The late eighteenth century saw a variety of Medeas performed on stage in Europe, ranging from Noverre's 1763 ballet Jason et Médée and Richard Glover's tragedy Medea (1767) to Gotter's successful melodrama Medea (1755) and Hoffmann's and Cherubini's opera Médée (1797). Performances took place in Stuttgart, London, Gotha, and Paris - just to mention a few venues. In the same decades texts and scores of these works were printed, reissued, translated, revised, and circulated throughout Europe. Some Medeas of the late eighteenth century never reached the stage but were printed as texts, for example, the Swedish author Bengt Lidner's opera libretto Medea from 1784 and Klinger's two Medea dramas, one from 1786 and the other from 1790.
The sheer number of Medea dramas is considerable, which raises questions about why this particular and rather extreme character of ancient tragedy is placed on stage and on the page throughout Europe in the second half of the eighteenth century. As a transgressive character Medea seems to overstep a number of eighteenth-century borders: language borders, nation borders, cultural borders, borders of ideal motherhood and femininity, and genre borders. How is this surging eighteenth-century interest in Medea, one that moves beyond national borders, to be interpreted within a European perspective?

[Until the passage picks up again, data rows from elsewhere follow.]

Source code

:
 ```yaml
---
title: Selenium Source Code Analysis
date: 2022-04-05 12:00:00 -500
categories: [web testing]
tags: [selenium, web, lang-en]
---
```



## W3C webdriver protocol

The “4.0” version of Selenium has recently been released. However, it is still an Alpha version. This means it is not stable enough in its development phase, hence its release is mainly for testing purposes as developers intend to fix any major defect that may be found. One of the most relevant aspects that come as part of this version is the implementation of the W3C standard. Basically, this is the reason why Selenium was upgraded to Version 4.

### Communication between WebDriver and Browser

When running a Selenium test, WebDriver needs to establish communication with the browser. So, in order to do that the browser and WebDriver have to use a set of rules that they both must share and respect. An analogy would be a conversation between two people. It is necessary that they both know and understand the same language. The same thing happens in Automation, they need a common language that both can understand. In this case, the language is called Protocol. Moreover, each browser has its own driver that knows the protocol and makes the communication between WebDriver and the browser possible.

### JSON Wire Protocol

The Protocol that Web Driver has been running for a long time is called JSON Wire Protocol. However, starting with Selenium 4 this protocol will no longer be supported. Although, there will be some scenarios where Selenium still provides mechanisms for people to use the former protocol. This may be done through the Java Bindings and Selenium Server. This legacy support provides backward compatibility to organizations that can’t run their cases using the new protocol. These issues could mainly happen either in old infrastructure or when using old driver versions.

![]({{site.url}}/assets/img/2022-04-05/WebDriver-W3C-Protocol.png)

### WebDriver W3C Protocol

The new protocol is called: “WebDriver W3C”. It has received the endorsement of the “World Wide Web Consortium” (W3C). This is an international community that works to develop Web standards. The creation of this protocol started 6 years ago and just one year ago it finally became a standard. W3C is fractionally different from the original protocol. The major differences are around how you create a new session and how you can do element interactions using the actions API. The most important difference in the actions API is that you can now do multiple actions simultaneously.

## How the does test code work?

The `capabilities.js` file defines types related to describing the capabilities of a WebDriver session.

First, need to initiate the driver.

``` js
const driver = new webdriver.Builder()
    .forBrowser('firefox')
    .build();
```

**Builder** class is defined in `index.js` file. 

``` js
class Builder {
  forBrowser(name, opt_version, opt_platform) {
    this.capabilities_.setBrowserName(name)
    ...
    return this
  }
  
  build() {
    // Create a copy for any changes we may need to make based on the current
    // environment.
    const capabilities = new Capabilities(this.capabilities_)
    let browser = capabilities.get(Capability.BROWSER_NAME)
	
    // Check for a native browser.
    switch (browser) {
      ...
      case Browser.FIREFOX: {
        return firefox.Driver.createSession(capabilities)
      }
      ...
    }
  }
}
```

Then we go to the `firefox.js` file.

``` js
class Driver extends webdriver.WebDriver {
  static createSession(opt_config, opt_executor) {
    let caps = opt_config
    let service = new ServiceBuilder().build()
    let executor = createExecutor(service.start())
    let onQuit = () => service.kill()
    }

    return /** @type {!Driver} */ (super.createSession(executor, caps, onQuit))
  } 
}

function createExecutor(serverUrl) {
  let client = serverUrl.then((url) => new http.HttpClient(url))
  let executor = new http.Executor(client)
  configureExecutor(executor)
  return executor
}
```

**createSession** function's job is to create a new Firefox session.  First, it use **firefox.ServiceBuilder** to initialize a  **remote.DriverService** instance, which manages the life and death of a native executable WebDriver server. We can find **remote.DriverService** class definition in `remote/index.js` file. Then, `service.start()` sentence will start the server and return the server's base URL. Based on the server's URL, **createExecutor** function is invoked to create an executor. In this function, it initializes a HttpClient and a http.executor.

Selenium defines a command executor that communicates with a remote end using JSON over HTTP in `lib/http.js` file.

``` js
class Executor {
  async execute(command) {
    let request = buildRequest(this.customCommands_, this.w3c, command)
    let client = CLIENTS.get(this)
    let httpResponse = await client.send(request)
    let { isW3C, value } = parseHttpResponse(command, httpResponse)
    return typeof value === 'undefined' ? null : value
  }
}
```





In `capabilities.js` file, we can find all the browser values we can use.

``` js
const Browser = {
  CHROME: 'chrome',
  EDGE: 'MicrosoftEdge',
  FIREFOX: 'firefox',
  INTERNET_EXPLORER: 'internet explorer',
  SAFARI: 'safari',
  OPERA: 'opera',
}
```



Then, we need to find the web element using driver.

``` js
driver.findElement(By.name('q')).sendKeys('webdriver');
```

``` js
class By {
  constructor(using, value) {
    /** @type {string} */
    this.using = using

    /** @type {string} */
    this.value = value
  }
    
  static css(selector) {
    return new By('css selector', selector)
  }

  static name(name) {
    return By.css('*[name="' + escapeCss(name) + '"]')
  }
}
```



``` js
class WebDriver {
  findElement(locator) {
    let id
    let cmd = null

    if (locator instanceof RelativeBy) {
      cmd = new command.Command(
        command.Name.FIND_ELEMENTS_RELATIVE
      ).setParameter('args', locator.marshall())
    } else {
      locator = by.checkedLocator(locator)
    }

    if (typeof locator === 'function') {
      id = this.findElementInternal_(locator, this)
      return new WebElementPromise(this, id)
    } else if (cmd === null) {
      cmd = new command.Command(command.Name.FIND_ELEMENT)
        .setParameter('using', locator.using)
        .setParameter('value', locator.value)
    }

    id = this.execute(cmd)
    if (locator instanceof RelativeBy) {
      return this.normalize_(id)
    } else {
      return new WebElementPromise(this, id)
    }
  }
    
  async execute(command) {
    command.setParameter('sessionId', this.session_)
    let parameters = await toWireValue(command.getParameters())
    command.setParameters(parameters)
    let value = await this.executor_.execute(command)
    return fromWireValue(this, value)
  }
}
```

The eighteenth-century Medea has received renewed attention from scholars of various disciplines and nationalities. The groundbreaking work of Edith Hall and Fiona Macintosh in publications such as Medea in Performance 1500-2000 (Oxford 2000; with Oliver Taplin) have paved the way for subsequent scholarship. However, several studies focus exclusively on a single nation or language area, and the transgressional trajectories of the European Medea story seem to be a neglected field of study. The conference aims at bringing together scholars from various language areas and disciplines with a focus on the late eighteenth-century Medea. It will address themes concerned with the transgressions of Medea, focussing particularly on space and gender.
The Medea story from Antiquity is certainly concerned with space - the Colchian enchantress betrays her family and flees to Greece with Jason - and the question is how and why this story is translated and transported to different parts of Europe in the late eighteenth century. Is a German Medea identical to a French or a Swedish one? In what sense does Medea in the eighteenth century connect to the literary models of Athens and Rome respectively? How are Athens and Rome, as models, constructed as real or imagined spaces, in relation to Paris, London, or Stockholm? How does the transgression of genre borders affect the Medea theme?
Gender in the eighteenth century is connected to spatiality, not least through the concept of the public-private divide. The discussion about Habermas' conceptual framework was intensified after the 1989 translation of his seminal Strukturwandel der Öffentlichkeit (1961). The Medea figure poses a challenge to the notions of eighteenth-century femininity as centred on the private sphere: on tenderness, sexual modesty, and motherhood. A question of interest is how this vengeful child murderess from Greek and Roman antiquity fits into the sentimental framework of European eighteenth-century culture.
The conference wishes to highlight the transcultural aspects of the various European Medeas, displayed by gendered spaces, local appropriations, and reconsiderations of otherness. How can we move beyond the national point of departure and incorporate an awareness of the specific local conditions of Paris, London, or Gotha? In what sense do the Medea texts and performances engage in a transfer across language borders, nation borders, and cultural borders? And how are these spatial aspects interconnected with gender issues?
The conference is interdisciplinary, bridging disciplines such as literature (comparative literature as well as specific European languages and literatures), theatre studies, gender studies, classical reception, musicology, performance studies, and material culture, and it aims to relate Medea to issues about transcultural exchange in the late eighteenth-century European culture.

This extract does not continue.